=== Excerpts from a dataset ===
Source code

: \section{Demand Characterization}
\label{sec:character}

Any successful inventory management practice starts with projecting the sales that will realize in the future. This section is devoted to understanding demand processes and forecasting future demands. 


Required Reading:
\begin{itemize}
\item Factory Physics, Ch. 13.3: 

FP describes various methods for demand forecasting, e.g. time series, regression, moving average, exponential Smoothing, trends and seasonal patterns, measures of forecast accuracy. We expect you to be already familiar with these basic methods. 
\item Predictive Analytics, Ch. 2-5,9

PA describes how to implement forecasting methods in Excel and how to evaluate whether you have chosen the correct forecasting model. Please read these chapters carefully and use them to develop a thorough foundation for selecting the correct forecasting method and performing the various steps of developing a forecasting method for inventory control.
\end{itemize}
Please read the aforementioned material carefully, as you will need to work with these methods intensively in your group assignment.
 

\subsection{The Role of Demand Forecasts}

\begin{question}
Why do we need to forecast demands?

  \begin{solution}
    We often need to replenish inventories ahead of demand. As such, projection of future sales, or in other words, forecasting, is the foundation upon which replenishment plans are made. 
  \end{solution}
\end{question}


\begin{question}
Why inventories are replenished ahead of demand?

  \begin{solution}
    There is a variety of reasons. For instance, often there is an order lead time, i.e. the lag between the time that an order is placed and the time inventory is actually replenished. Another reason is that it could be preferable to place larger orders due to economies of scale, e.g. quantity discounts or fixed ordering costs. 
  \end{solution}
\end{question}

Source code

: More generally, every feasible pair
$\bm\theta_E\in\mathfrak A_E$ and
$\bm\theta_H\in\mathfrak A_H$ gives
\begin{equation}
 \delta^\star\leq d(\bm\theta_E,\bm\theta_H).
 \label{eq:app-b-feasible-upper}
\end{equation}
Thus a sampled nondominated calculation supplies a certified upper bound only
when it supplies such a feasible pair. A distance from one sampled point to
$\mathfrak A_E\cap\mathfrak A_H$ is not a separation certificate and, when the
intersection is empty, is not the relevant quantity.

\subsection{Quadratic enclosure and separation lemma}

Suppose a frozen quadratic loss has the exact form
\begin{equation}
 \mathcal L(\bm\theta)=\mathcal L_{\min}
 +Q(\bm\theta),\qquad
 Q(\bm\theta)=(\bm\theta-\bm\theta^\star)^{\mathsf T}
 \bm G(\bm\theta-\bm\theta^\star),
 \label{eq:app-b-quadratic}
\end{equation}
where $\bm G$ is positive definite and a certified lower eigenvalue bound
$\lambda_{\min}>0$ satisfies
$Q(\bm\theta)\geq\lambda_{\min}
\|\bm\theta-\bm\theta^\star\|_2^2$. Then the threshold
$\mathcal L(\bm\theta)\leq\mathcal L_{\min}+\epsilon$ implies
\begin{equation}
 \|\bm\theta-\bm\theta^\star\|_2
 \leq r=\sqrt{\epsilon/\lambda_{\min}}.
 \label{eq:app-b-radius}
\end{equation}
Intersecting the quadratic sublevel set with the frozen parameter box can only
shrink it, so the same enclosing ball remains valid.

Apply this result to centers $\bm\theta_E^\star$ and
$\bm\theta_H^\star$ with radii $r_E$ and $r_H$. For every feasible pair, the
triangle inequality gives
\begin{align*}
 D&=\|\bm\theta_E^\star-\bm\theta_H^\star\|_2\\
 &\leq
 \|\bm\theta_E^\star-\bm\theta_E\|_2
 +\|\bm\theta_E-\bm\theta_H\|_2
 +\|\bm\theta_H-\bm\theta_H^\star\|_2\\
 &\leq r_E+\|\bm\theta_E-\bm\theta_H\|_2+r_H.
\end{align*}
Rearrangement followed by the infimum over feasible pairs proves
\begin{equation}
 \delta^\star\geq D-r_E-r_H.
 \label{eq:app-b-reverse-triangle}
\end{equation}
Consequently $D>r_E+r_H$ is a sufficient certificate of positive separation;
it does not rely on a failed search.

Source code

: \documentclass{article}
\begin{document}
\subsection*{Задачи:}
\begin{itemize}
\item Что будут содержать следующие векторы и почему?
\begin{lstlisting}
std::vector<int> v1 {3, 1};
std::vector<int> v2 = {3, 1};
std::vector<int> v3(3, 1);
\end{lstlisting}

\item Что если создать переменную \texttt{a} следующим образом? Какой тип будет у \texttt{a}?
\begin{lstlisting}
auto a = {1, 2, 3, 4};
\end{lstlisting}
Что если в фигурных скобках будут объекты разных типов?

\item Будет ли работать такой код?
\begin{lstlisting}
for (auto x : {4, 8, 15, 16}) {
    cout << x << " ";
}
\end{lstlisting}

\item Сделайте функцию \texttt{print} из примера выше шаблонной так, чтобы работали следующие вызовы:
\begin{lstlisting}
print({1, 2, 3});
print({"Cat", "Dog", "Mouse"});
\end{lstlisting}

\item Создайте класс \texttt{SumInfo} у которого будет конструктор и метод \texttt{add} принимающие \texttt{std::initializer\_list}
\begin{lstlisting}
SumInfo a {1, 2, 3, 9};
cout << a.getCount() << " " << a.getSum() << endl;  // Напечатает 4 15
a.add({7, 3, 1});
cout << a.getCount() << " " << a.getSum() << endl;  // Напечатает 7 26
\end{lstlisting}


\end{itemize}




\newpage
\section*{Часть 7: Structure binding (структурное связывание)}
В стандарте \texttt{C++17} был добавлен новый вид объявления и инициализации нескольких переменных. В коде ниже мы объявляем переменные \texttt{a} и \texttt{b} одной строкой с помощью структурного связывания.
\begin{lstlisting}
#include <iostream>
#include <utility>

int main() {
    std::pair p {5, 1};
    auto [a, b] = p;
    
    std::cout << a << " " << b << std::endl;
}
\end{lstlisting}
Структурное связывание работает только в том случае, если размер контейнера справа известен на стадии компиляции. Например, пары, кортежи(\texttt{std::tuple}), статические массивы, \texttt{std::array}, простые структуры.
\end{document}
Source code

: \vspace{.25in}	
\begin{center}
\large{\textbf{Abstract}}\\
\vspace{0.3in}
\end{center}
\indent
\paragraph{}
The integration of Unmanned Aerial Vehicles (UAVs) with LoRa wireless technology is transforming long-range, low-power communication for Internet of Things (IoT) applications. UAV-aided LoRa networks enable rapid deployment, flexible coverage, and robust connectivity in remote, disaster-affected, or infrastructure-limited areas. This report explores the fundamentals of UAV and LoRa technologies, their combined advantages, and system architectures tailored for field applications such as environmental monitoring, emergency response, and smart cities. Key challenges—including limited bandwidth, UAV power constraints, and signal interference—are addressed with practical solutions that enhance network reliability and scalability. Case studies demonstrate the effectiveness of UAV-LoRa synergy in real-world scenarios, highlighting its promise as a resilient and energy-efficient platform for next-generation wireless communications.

=== What the task asks ===
Tell me how many lines in the entries contain the string "label", and give nothing besides that number.

=== Task result ===
5